# no friends Junior in Highschool[first post]



## randomanonymous (Oct 6, 2015)

So I don't have any friends in highschool. I go to class, do my homework, say hi to a few people, eat lunch in a group that is nice to me but doesn't talk to me. Everytime I decide to talk, I get really nervous and get hot. I used to have a friend back in 5th grade but then he moved away so now I don't know what to do.:frown2:


----------



## Ulysses111 (Oct 6, 2015)

randomanonymous said:


> So I don't have any friends in highschool. I go to class, do my homework, say hi to a few people, eat lunch in a group that is nice to me but doesn't talk to me. Everytime I decide to talk, I get really nervous and get hot. I used to have a friend back in 5th grade but then he moved away so now I don't know what to do.:frown2:


Hey I'm the same way, at least when it comes to talking to new people, I've even had times where I'm sweating. It's really weird. Anyway I didn't have a single friend from kindergarten to 8th grade and I know the feeling. One thing I found really beneficial is finding someone that's willing to talk to you that you feel comfortable around. Then after becoming friends or just talking buddies try meeting his other friends and then make friends that way. That's how I've done it during my high school life (although it hasn't really worked all that well considering I only have around 10-15 people I consider friends and 3 people that I really enjoy talking to. When I have a friend nearby I always and I mean always am more comfortable around others. I'd consider trying to relate to someone in some way if you're having trouble actually thinking of things to say.


----------



## pacifika (Oct 8, 2015)

Hi. I'm a junior in high school and I'm going through the same thing. No friends, just acquaintances, and a nice group at lunch who barely talks to me. I thought it would be comforting for you to know that, even though you feel alone in _your_ school, there are many others feeling alone in their schools. Some of those people don't even have a nice group at lunch to sit with (I was once one of those people). If you want to become more comfortable with talking, try to start small. Participate more, make small talk (talk about the weather, ask about something that's going on, ask if someone has finished their homework, things like that), join a club, etc. Try to take advantage of the fact that you sit with nice people at lunch. You can start with small talk and begin to conversate with them some more. Those moments when you say hi to people, ask how the person is after saying hi. Make use of the moments when you're in a group of people, working with someone, or talking to someone. I wish you the best and hope that things will turn out good for you. If you ever feel alone, know that there are others who are in the same place.


----------



## ryanlin993 (Jun 9, 2015)

Hey, I am a junior as well, and I can very much relate. Anyone interested, PM me and we should talk about it together, and hopefully help each other out  Or Kik me @ RyanamikLin, Thanks


----------



## Lelouch Lamperouge (May 13, 2013)

pacifika said:


> join a club


This, it is the secret to surviving school.


----------



## RandomGentleman (Aug 4, 2014)

Lelouch Lamperouge said:


> This, it is the secret to surviving school.

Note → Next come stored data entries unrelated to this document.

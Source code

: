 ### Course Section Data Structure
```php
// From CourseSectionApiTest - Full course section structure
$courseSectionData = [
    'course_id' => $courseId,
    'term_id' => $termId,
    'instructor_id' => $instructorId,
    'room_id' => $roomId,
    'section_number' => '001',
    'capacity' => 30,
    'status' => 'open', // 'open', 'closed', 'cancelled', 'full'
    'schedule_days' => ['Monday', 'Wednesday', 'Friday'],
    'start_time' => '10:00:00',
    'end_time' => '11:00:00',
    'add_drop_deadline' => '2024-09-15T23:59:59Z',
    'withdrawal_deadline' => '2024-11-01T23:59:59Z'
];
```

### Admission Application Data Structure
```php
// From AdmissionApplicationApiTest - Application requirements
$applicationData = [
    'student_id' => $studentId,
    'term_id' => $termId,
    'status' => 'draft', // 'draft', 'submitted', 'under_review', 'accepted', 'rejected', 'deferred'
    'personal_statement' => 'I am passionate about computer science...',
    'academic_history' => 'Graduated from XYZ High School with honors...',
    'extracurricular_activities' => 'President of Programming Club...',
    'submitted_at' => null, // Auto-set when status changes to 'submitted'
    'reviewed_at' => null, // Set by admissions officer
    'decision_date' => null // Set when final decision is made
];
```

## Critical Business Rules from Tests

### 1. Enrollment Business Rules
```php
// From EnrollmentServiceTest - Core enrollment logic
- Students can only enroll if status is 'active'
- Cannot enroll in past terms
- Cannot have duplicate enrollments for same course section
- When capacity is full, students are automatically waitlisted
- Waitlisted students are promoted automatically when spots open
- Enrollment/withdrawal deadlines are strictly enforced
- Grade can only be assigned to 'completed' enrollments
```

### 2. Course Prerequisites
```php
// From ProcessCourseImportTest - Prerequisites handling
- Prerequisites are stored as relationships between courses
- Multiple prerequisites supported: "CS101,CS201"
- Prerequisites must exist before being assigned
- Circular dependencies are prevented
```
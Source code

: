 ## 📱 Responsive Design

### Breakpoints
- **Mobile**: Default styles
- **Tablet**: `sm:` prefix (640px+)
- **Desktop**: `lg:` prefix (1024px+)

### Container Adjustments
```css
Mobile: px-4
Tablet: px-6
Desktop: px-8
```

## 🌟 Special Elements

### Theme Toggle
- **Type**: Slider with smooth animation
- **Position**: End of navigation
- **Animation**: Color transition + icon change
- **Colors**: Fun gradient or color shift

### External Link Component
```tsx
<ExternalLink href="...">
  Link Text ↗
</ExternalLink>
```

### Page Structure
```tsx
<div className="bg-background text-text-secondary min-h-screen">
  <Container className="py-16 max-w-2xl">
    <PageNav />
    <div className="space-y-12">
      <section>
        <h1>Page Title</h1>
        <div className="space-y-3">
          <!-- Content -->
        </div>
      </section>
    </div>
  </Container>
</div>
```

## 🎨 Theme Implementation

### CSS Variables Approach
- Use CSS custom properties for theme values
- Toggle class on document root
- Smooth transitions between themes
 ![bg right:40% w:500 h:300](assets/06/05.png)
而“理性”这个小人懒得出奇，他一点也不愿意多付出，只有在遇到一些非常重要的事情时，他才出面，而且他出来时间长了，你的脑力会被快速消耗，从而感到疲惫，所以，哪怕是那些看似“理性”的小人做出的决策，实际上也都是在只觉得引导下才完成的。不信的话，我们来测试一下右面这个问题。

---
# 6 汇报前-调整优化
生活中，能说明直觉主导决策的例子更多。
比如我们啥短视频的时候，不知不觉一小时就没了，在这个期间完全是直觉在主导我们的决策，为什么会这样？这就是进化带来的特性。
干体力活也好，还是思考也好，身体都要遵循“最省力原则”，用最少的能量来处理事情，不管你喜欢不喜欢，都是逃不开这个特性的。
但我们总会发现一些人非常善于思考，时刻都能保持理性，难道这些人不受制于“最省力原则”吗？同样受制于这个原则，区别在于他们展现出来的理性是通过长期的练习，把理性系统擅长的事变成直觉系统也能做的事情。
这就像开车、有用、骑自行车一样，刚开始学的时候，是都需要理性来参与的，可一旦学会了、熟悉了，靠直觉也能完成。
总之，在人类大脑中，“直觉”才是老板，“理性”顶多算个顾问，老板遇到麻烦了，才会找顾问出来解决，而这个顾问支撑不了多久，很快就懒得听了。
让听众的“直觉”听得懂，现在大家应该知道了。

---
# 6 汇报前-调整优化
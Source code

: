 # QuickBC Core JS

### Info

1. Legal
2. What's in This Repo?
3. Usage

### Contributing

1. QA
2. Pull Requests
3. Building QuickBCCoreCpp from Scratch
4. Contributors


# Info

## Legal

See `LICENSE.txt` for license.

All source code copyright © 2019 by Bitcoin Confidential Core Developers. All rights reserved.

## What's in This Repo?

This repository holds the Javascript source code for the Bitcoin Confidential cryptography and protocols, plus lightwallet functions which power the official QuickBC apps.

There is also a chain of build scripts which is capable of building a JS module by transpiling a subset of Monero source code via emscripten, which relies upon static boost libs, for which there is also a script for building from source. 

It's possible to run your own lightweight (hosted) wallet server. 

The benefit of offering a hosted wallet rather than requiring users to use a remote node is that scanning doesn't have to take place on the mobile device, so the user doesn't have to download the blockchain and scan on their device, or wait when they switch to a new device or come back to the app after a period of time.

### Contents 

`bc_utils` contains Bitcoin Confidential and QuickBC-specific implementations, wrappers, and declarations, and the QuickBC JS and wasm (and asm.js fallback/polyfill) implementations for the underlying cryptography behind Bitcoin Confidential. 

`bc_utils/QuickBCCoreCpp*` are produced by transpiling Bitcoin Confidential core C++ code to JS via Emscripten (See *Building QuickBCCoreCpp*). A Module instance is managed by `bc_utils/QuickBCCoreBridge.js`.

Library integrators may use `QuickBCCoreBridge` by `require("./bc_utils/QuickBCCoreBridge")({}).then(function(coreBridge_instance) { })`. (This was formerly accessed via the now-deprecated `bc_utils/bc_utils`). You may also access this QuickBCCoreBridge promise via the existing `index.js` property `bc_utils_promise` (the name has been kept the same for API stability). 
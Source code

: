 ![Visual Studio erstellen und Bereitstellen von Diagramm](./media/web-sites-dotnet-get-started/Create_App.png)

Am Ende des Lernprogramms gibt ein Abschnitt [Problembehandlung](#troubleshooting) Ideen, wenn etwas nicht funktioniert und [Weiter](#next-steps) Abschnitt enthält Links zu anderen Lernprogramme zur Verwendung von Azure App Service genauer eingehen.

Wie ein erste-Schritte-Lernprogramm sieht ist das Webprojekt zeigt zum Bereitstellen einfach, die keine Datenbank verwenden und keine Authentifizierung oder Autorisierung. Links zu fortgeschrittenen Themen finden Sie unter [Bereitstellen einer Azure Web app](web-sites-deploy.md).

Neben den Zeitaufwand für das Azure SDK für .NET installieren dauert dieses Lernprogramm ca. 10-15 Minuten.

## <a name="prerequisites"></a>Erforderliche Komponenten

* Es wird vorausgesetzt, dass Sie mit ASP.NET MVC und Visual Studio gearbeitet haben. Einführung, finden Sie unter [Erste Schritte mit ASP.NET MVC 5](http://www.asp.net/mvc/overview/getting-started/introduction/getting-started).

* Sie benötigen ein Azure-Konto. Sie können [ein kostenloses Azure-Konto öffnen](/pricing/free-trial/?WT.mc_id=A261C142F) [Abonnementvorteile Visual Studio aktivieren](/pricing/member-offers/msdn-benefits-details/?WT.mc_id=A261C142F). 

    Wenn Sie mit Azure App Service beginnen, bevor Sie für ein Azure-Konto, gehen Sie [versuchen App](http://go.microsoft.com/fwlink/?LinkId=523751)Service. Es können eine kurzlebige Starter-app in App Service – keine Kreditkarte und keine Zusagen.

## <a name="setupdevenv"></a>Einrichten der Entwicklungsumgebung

Eh. My school had the most incredibly dull clubs imaginable. It was 99% sports teams and an environmental club if I recall correctly.

The secrect to "surviving" highschool is just keep your head down and do the work. odds are highschool relationships are going to be forgotten once you're done with your education anyway.


----------



## sabbath9 (Dec 30, 2014)

Start talking and stop being nervous, try deep breathing to reduce anxiety, the more you practice the easier it gets. Try Acceptance and Commitment Therapy (ACT). You can learn ACT from self-help workbooks.

Oh by the way in a couple of years you'll be done with high school and you'll never see any of those people again. Actually I skipped high school, took a GED test at 16 and went to college instead.


----------



## Jermster91 (Oct 25, 2015)

randomanonymous said:


> So I don't have any friends in highschool. I go to class, do my homework, say hi to a few people, eat lunch in a group that is nice to me but doesn't talk to me. Everytime I decide to talk, I get really nervous and get hot. I used to have a friend back in 5th grade but then he moved away so now I don't know what to do.:frown2:


Have you tried making some friends online through video games?
I was a loner through out high school. At lunch, I would just read books because it would pass the time for me until the next class. Once I got my PS4 nearly 2 years ago, I have met people that share the same interest in Video games, History and World War 2. You may not make any friends at first but there are a lot of people that play video games. If you have a Playstation 4, you can find communities with other people that play your favorite video games.


----------



## Chelsalina (Oct 15, 2014)

I'm also a junior and have no friends... It's kind of inevitable for me because I moved states in the end of my sophomore year and I switched to online schooling. But in my experience, joining a sports team or a club is a great way to make friends! It tends to be easier to start a conversation and people consider you as a potential friend.


----------



## iCod (Feb 17, 2015)

Lelouch Lamperouge said:


> This, it is the secret to surviving school.


No, not really.


----------



## Lelouch Lamperouge (May 13, 2013)

iCod said:


> No, not really.


It is the secret to survive being lonely. Won't help with bullying or other hs problems tho.


----------